Tuesday’s Article (11-09-10)

In Art, Rich, Tuesday's Article on November 9, 2010 by Two Barbers Tagged: , , , , , , , ,

The Underbelly Project:  Was It Good for Street Art?

This is a follow-up to my post yesterday suggesting to check out The Underbelly Project.  You can read the first entry here.

Image taken from


The Underbelly Project was an attempt by two graffiti enthusiasts, Workhorse and PAC, to rail against what they felt was an over-commercialization of street art culture.  While many championed this effort as a step back towards the right course for a culture built around being subversive, there was also a large contingency that felt it was just simply a step back for street art in general.
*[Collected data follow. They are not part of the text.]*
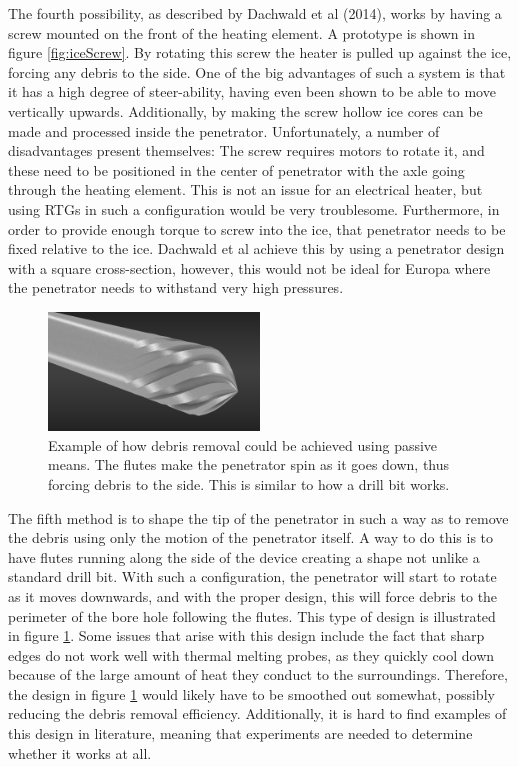 \noindent
The fourth possibility, as described by Dachwald et al (2014)\cite{article:dachwald2014a}, works by having a screw mounted on the front of the heating element. A prototype is shown in figure \ref{fig:iceScrew}. By rotating this screw the heater is pulled up against the ice, forcing any debris to the side. One of the big advantages of such a system is that it has a high degree of steer-ability, having even been shown to be able to move vertically upwards\cite{article:dachwald2014a}.  
Additionally, by making the screw hollow ice cores can be made and processed inside the penetrator. Unfortunately, a number of disadvantages present themselves: The screw requires motors to rotate it, and these need to be positioned in the center of penetrator with the axle going through the heating element. This is not an issue for an electrical heater, but using RTGs in such a configuration would be very troublesome. Furthermore, in order to provide enough torque to screw into the ice, that penetrator needs to be fixed relative to the ice. Dachwald et al achieve this by using a penetrator design with a square cross-section, however, this would not be ideal for Europa where the penetrator needs to withstand very high pressures.\\

 \begin{figure}[ht]
 	\centering
 	\includegraphics[width=0.5\textwidth]{figures/LAMC/flutedHead}
 	\caption{Example of how debris removal could be achieved using passive means. The flutes make the penetrator spin as it goes down, thus forcing debris to the side. This is similar to how a drill bit works.}
 	\label{fig:flutedHead}
 \end{figure}  

\noindent
The fifth method is to shape the tip of the penetrator in such a way as to remove the debris using only the motion of the penetrator itself. A way to do this is to have flutes running along the side of the device creating a shape not unlike a standard drill bit. With such a configuration, the penetrator will start to rotate as it moves downwards, and with the proper design, this will force debris to the perimeter of the bore hole following the flutes. This type of design is illustrated in figure \ref{fig:flutedHead}.  
Some issues that arise with this design include the fact that sharp edges do not work well with thermal melting probes, as they quickly cool down because of the large amount of heat they conduct to the surroundings. Therefore, the design in figure \ref{fig:flutedHead} would likely have to be smoothed out somewhat, possibly reducing the debris removal efficiency. Additionally, it is hard to find examples of this design in literature, meaning that experiments are needed to determine whether it works at all. \\

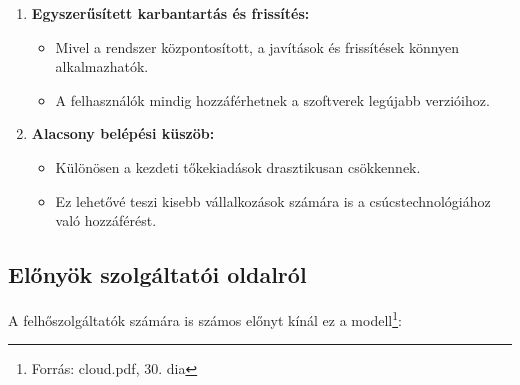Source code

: \documentclass[a4paper,12pt]{article}
\begin{document}
\begin{enumerate}
        \item \textbf{Egyszerűsített karbantartás és frissítés:}
        \begin{itemize}
            \item Mivel a rendszer központosított, a javítások és frissítések könnyen alkalmazhatók.
            \item A felhasználók mindig hozzáférhetnek a szoftverek legújabb verzióihoz.
        \end{itemize}

        \item \textbf{Alacsony belépési küszöb:}
        \begin{itemize}
            \item Különösen a kezdeti tőkekiadások drasztikusan csökkennek.
            \item Ez lehetővé teszi kisebb vállalkozások számára is a csúcstechnológiához való hozzáférést.
        \end{itemize}
    \end{enumerate}

    \subsection{Előnyök szolgáltatói oldalról}

    A felhőszolgáltatók számára is számos előnyt kínál ez a modell\footnote{Forrás: cloud.pdf, 30. dia}:
\end{document}
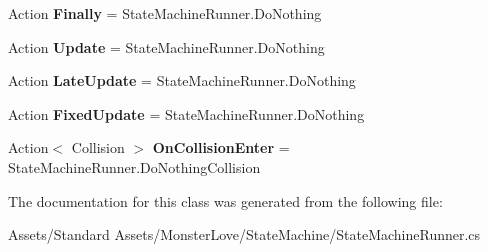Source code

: \begin{DoxyCompactItemize}
\item 
Action {\bfseries Finally} = State\+Machine\+Runner.\+Do\+Nothing\hypertarget{class_monster_love_1_1_state_machine_1_1_state_mapping_a9d7682f2abed660782ee10232069426c}{}\label{class_monster_love_1_1_state_machine_1_1_state_mapping_a9d7682f2abed660782ee10232069426c}

\item 
Action {\bfseries Update} = State\+Machine\+Runner.\+Do\+Nothing\hypertarget{class_monster_love_1_1_state_machine_1_1_state_mapping_a951468e4062be10540d23f1fe1fae043}{}\label{class_monster_love_1_1_state_machine_1_1_state_mapping_a951468e4062be10540d23f1fe1fae043}

\item 
Action {\bfseries Late\+Update} = State\+Machine\+Runner.\+Do\+Nothing\hypertarget{class_monster_love_1_1_state_machine_1_1_state_mapping_a7d8a5c13b5123a9de6964f6511676d03}{}\label{class_monster_love_1_1_state_machine_1_1_state_mapping_a7d8a5c13b5123a9de6964f6511676d03}

\item 
Action {\bfseries Fixed\+Update} = State\+Machine\+Runner.\+Do\+Nothing\hypertarget{class_monster_love_1_1_state_machine_1_1_state_mapping_a9a148f7e399767c406041e9d75109a75}{}\label{class_monster_love_1_1_state_machine_1_1_state_mapping_a9a148f7e399767c406041e9d75109a75}

\item 
Action$<$ Collision $>$ {\bfseries On\+Collision\+Enter} = State\+Machine\+Runner.\+Do\+Nothing\+Collision\hypertarget{class_monster_love_1_1_state_machine_1_1_state_mapping_a78c2b4eff5e44db3e5b29741d946ef72}{}\label{class_monster_love_1_1_state_machine_1_1_state_mapping_a78c2b4eff5e44db3e5b29741d946ef72}

\end{DoxyCompactItemize}


The documentation for this class was generated from the following file\+:\begin{DoxyCompactItemize}
\item 
Assets/\+Standard Assets/\+Monster\+Love/\+State\+Machine/State\+Machine\+Runner.\+cs\end{DoxyCompactItemize}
In this article I will attempt to present concise summaries of both sides of the case and let you form your own opinion.  Think of these as a cross between an opening statement in a trial and an elevator pitch.

On Behalf of the Project

Due largely to the popularity of artists like Banksy and Shepard Fairey, street art (graffiti, stencil art, sticker bombing, etc.) has become ingrained in mainstream culture.  When Shepard Fairey was tapped to design President Obama’s Campaign Poster, it marked a turning point for an artistic medium that has traditionally been associated with rebellion.

Graffiti is supposed to blend art and anarchy.  It’s supposed to be political satire not campaign fodder.  This project aimed to give street artists a venue for creativity far removed from the daily grind and the pressures of struggling with whether or not to strive for commercial success.
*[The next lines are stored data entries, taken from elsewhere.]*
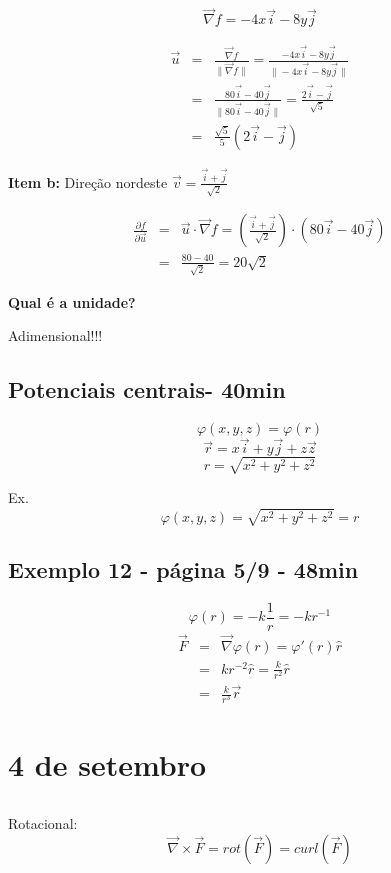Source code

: \documentclass[a4paper,10pt]{book}
\begin{document}
$$\vec{\nabla}f = -4x\vec{i} -8y\vec{j}$$

\begin{eqnarray*}\vec{u}&=&\frac{\vec{\nabla}f}{\|\vec{\nabla}f\|}=\frac{-4x\vec{i} -8y\vec{j}}{\|-4x\vec{i} -8y\vec{j}\|}\\
&=&\frac{80\vec{i} -40\vec{j}}{\|80\vec{i} -40\vec{j}\|}= \frac{2\vec{i}-\vec{j}}{\sqrt{5}}\\
&=&\frac{\sqrt{5}}{5}\left(2\vec{i}-\vec{j}\right)
\end{eqnarray*}


{\bf Item b:} Direção nordeste $\vec{v}=\frac{\vec{i}+\vec{j}}{\sqrt{2}}$


\begin{eqnarray*}\frac{\partial f}{\partial \vec{u}}&=&\vec{u}\cdot\vec{\nabla}f=\left(\frac{\vec{i}+\vec{j}}{\sqrt{2}}\right)\cdot\left(80\vec{i}-40\vec{j}\right)\\
&=&\frac{80-40}{\sqrt{2}}=20\sqrt{2}
\end{eqnarray*}
\begin{center}{\bf \huge Qual é a unidade?}\end{center}
Adimensional!!!


\section{Potenciais centrais- 40min}
$$\varphi(x,y,z) = \varphi(r)$$
$$\vec{r}=x\vec{i}+y\vec{j}+z\vec{z}$$
$${r}=\sqrt{x^2+y^2+z^2}$$

Ex.
$$\varphi(x,y,z) = \sqrt{x^2+y^2+z^2}=r$$

\section{Exemplo 12 - página 5/9 - 48min}

$$\varphi(r)=-k\frac{1}{r}=-kr^{-1}$$
\begin{eqnarray*}\vec{F}&=&\vec{\nabla}\varphi(r)=\varphi'(r)\hat{r}\\
&=&kr^{-2}\hat{r}= \frac{k}{r^2}\hat{r}\\&=&\frac{k}{r^3}\vec{r}
\end{eqnarray*}


\chapter{4 de setembro}
\section{}
Rotacional:
$$\vec{\nabla}\times\vec{F}=rot(\vec{F})=curl(\vec{F})$$
\end{document}
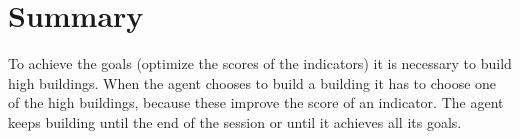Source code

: \documentclass{article}
\begin{document}
\section{Summary}
To achieve the goals (optimize the scores of the indicators) it is necessary to build high  buildings. When the agent chooses to build a building it has to choose one of the high buildings, because these improve the score of an indicator. The agent keeps building until the end of the session or until it achieves all its goals. 
\end{document}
Summary Statement: The Underbelly Project sought to give a brief return to a time when street art was art for art sake not a career.

Opposition to the Project

No matter the artist or the subject matter, in theory all graffiti is supposed to share two characteristics.  First, it is a ‘public art form’, meaning it should be out there for all to see, and be able to experience in person should they desire to do so.  Second it is supposed to be temporary.  By creating a gallery in a hidden subway station where only a select few would ever be able to view it, the Underbelly Project achieves neither of these requirements.  In a way, this project creates a sort of exclusivity that pushes street art further in line with more traditional art forms, and weakens its position as a common man’s medium.

Hyperallergic makes a good point.  The Underbelly Project took street art away from the street, and the fact that it’s supposedly hidden location was infiltrated and bombed shows how misguided the project was in the first place.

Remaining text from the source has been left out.